## [Dataset entries]

▼▼▼

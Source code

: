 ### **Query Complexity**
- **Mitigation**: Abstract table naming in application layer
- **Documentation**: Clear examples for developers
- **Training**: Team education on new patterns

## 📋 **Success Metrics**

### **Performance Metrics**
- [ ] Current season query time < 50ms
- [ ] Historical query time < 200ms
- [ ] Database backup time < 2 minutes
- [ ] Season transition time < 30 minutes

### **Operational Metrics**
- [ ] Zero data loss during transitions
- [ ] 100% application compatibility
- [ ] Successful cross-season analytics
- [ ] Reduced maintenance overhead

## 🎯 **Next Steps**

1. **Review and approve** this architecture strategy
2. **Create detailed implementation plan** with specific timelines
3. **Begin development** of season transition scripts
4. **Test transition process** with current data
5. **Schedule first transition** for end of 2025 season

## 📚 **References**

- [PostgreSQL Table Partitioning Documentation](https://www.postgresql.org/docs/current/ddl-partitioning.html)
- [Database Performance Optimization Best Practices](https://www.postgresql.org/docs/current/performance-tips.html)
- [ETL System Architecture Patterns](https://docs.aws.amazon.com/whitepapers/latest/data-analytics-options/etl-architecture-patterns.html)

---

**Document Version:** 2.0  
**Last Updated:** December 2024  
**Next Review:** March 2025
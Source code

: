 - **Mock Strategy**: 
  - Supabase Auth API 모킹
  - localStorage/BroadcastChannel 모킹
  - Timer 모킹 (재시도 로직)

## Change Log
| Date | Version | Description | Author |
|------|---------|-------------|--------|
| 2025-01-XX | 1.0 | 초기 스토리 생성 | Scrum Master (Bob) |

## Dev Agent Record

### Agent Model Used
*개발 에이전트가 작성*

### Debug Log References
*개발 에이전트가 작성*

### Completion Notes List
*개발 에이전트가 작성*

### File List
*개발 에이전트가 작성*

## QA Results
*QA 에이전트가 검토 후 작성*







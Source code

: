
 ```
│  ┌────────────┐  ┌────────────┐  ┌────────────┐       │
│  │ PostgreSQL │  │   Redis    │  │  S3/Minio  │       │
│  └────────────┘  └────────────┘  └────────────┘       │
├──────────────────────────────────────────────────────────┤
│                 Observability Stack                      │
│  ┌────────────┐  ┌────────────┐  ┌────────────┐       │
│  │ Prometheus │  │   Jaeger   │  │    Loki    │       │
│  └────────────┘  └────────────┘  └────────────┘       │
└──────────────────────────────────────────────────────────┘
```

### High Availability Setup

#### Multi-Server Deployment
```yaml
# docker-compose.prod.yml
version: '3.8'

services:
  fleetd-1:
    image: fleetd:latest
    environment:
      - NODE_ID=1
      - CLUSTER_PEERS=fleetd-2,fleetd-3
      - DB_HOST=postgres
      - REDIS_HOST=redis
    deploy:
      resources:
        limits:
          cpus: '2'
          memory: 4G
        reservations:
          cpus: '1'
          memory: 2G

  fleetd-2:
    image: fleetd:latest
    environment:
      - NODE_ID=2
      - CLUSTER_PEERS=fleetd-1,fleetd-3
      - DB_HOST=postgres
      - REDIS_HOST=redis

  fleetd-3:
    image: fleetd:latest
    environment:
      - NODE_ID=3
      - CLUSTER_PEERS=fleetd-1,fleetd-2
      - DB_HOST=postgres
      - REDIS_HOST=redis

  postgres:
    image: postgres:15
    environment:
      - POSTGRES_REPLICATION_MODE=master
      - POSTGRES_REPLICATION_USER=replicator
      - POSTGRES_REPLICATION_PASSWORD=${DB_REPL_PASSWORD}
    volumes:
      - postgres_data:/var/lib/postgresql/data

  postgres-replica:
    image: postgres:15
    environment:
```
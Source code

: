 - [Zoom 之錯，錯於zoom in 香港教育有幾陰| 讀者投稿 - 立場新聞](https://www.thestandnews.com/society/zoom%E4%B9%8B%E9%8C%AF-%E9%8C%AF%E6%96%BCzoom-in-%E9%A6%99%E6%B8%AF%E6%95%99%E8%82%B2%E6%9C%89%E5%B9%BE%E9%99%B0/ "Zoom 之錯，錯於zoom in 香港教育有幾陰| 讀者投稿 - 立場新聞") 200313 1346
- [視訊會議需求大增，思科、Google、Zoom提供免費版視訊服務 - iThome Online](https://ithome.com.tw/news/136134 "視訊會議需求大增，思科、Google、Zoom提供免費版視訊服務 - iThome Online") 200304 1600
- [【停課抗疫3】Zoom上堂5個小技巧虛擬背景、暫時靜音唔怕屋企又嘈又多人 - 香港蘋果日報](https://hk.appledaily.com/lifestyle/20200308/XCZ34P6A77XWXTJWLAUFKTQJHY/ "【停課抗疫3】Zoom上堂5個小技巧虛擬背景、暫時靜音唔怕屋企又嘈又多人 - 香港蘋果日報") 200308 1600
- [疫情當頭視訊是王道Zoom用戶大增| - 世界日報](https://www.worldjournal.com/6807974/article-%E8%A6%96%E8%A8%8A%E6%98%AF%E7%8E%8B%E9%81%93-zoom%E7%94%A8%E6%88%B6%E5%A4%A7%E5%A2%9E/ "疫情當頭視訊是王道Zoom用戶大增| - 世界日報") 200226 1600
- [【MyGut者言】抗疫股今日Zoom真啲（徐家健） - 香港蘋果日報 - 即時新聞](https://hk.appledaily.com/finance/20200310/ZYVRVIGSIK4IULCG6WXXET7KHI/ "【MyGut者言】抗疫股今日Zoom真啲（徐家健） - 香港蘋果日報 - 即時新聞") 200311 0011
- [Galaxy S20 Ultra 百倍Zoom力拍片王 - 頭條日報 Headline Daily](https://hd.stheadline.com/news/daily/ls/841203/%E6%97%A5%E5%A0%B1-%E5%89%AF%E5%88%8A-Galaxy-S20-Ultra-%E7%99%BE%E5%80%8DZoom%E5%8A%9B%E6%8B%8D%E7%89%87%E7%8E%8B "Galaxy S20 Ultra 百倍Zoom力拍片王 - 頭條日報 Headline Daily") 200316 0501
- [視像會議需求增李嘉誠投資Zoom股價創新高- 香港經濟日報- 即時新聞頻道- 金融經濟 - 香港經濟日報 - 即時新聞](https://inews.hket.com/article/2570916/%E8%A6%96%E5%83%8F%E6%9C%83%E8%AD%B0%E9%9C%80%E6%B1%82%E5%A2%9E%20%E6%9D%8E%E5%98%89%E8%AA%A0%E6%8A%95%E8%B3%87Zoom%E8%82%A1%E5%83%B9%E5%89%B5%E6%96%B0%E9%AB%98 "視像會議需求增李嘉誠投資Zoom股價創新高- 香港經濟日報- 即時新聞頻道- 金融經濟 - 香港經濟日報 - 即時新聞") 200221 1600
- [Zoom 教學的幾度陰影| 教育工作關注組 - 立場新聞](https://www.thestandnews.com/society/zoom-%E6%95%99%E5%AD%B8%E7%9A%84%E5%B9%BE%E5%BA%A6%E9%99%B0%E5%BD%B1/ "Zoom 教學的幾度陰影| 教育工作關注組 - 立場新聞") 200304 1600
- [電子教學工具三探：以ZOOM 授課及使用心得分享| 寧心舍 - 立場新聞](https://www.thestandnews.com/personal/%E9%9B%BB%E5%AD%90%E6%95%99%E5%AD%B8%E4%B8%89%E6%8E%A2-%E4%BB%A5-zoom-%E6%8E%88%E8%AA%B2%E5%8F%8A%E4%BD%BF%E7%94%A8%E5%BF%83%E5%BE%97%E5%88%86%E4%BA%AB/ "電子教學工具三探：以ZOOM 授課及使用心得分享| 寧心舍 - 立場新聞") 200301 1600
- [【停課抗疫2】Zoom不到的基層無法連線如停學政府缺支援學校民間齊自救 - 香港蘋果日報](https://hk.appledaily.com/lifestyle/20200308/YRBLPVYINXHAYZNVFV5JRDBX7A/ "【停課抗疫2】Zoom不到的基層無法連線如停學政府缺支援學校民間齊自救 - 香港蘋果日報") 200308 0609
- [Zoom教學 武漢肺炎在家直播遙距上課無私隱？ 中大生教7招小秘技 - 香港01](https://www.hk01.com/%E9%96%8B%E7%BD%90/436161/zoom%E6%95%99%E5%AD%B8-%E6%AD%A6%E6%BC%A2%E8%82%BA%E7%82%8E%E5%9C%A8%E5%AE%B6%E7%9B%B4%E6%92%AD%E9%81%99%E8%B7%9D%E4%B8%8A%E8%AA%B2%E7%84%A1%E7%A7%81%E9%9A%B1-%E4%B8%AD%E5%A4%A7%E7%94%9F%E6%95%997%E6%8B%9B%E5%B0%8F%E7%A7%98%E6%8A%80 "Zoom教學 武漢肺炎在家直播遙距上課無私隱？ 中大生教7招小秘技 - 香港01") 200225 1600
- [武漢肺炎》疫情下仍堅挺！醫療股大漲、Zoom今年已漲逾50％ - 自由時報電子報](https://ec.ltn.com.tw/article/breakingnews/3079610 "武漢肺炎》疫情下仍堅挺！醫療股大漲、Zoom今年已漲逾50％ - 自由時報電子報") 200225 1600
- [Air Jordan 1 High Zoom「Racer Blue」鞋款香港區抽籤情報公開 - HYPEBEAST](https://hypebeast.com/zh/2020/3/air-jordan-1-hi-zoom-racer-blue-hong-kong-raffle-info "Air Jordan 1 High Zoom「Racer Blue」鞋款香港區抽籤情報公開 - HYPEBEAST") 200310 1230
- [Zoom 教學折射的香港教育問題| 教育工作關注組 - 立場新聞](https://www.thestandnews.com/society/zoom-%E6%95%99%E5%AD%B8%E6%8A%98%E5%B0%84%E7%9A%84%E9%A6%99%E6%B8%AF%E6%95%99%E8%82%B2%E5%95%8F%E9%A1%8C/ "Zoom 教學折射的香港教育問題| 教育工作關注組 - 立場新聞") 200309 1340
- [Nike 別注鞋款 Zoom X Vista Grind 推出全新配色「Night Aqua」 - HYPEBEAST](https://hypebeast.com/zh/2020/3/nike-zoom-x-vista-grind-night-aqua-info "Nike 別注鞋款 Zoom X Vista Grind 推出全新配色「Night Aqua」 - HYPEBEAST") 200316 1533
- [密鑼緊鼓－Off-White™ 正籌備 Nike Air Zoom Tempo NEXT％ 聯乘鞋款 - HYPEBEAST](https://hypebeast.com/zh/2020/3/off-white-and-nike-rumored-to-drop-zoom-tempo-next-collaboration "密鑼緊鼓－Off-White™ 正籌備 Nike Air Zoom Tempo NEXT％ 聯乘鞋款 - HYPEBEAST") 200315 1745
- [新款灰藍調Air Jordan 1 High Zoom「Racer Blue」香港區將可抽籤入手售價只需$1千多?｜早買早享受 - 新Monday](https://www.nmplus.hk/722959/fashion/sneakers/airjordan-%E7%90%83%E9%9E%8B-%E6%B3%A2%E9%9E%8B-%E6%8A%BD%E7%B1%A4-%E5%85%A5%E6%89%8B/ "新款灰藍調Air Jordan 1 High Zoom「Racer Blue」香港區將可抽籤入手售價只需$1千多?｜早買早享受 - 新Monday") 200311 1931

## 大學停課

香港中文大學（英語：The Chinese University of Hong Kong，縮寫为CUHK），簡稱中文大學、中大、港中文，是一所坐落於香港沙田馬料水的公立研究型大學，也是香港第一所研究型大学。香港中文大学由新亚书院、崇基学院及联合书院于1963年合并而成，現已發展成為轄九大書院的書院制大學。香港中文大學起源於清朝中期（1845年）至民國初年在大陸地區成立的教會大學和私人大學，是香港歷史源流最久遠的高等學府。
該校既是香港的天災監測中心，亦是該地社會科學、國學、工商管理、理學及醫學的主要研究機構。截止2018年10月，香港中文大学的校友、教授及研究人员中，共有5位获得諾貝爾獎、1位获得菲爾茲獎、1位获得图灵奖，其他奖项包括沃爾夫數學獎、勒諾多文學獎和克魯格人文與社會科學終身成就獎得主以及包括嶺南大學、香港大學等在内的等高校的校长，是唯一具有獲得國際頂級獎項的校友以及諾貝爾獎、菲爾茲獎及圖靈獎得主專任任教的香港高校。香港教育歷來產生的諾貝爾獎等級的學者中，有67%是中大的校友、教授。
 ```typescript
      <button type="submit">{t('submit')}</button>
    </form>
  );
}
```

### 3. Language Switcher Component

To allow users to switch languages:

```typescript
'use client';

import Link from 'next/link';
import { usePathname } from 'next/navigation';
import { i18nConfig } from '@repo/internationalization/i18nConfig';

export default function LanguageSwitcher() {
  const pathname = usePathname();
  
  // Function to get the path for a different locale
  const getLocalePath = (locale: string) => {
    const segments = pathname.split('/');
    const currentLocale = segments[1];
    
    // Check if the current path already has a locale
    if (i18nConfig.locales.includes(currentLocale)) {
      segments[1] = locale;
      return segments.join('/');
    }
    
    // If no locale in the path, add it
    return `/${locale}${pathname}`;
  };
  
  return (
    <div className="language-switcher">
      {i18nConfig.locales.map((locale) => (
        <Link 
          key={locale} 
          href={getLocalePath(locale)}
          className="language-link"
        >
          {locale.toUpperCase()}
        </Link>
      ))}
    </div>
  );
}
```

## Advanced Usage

▲▲▲

Going through the records above, count the lines that include the word "info". Give the number alone.

2